Why are the banks in two of the world’s better-performing economies under government scrutiny?
According to a research note by banking research and advisory firm East & Partners exclusively released to Asian Banking and Finance, bank bashing is more rampant in the U.S., UK and other Eurozone markets as a recrimination from failure. But they ask, why, at the back of economic success, is it so popular in Australia and China?
"China’s Premier Wen Jiabao said in April that Chinese banks make money “far too easily” when other sectors suffer and the big-four bank monopoly should be broken up. In Australia, the attacks on rising bank interest rates outside of the Reserve Bank cycle has led to a phoney war between the four major banks and the Treasury," it said. East & Partners explores the differences and similarities of the banking industry in Australia and China.
Here's more from East & Partners:
In both countries, the big-four are accused of behaving like cartels: The failure to lend to Small and Medium-sized Enterprises (SMEs) is causing angst in Canberra and Beijing alike. Fears about the bursting of property bubbles as house prices in both countries are at record highs are also similar themes.
But there the similarities seem to end. Under a free market economy, Australia’s four bank majors, which have a combined market capitalisation of $260 billion and account for almost 87 per cent of the home loan market, have a funding advantage derived from scale and reach. They can offer more competitive deposit rates and tap the capital markets at lower cost than smaller rivals. The introduction of financing innovations such as structured capital and covered bonds, markets that are only opened to larger players, create a virtuous funding circle that continues to build scale. (Click here to see graph)
In China, the big banks have inadvertently benefited from a regulatory environment that also has driven scale. Strict regulations on interest rates and new loans have limited the supply of money and credit. With limited supply, the larger banks have dominated. In 2011, net earnings of Chinese commercial banks jumped 36.3 percent and returns of equity topped 20 percent. (By comparison, Australia’s Big Four posted a 12.8 percent increase in net profit with returns of equity reaching about 15 percent). However as the Chinese banks massively improved their profitability, their market share has fallen. In 1998, the big four, then government-owned, accounted for 71.8 percent of loans, but this dropped to 43.2 percent in 2011.

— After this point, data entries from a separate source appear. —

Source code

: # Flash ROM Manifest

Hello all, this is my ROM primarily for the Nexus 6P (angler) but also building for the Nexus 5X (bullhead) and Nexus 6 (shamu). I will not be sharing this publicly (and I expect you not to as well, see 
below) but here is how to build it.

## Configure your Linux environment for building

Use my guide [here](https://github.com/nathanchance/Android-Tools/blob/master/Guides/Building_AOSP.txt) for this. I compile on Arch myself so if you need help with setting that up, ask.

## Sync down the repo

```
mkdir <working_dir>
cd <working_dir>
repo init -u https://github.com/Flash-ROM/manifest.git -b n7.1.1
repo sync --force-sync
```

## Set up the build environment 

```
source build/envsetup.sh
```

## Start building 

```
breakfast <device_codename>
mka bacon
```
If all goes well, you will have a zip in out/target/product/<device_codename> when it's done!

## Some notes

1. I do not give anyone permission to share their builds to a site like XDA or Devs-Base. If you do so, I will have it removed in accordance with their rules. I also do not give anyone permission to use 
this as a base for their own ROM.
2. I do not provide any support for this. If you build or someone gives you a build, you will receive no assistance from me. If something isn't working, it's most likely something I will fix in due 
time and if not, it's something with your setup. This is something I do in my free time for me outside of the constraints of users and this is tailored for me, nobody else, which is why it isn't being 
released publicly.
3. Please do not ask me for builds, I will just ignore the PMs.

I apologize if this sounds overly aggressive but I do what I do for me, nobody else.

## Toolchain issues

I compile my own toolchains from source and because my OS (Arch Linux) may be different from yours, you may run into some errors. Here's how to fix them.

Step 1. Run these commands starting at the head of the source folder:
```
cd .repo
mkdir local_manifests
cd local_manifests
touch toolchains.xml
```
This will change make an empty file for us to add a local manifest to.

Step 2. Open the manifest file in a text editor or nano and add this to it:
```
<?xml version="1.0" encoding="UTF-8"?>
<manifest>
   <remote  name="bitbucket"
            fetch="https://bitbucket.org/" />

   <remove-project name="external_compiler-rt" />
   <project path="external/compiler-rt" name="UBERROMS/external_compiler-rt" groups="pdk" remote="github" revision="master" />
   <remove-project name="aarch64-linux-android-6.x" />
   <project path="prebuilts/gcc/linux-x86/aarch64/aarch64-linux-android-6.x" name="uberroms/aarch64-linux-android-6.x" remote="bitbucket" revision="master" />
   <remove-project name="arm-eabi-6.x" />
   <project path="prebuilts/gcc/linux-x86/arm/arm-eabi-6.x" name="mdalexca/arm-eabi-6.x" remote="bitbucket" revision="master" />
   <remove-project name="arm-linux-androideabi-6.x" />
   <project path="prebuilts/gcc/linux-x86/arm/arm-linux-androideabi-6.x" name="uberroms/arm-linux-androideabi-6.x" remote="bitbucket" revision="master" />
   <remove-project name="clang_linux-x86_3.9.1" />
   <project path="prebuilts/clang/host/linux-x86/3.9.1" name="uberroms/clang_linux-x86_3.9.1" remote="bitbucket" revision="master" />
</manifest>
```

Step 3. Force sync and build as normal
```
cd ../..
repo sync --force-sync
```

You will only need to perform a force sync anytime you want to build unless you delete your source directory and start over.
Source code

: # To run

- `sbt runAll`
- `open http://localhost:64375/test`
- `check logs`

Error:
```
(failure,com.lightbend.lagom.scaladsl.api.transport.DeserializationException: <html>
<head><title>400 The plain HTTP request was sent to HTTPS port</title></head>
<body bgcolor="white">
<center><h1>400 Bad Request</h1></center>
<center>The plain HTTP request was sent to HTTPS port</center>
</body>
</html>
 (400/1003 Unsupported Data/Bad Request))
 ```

Loss-making SMEs in need of capital were driven to weaker private lenders, which led to the proliferation of a common but illegal practice in China known as shadow banking. These underground lending and investing networks caused a scandal last year in Wenzhou, south-eastern China, where a 28-year-old farmer’s daughter was put on trial for raising $55.7 million from the public with promises to pay back high interest rates. The case led to the near-collapse of the local underground banking system, an important source of funding for private companies and a major contributor to economic growth.
According to a Global Finance survey, Australia’s Big Four ranked among the world’s safest with NAB and CBA tying for 12th place. While none of the Chinese banks were in the top 20, the sector’s problems of non-performing loans and inefficiencies may be over-stated.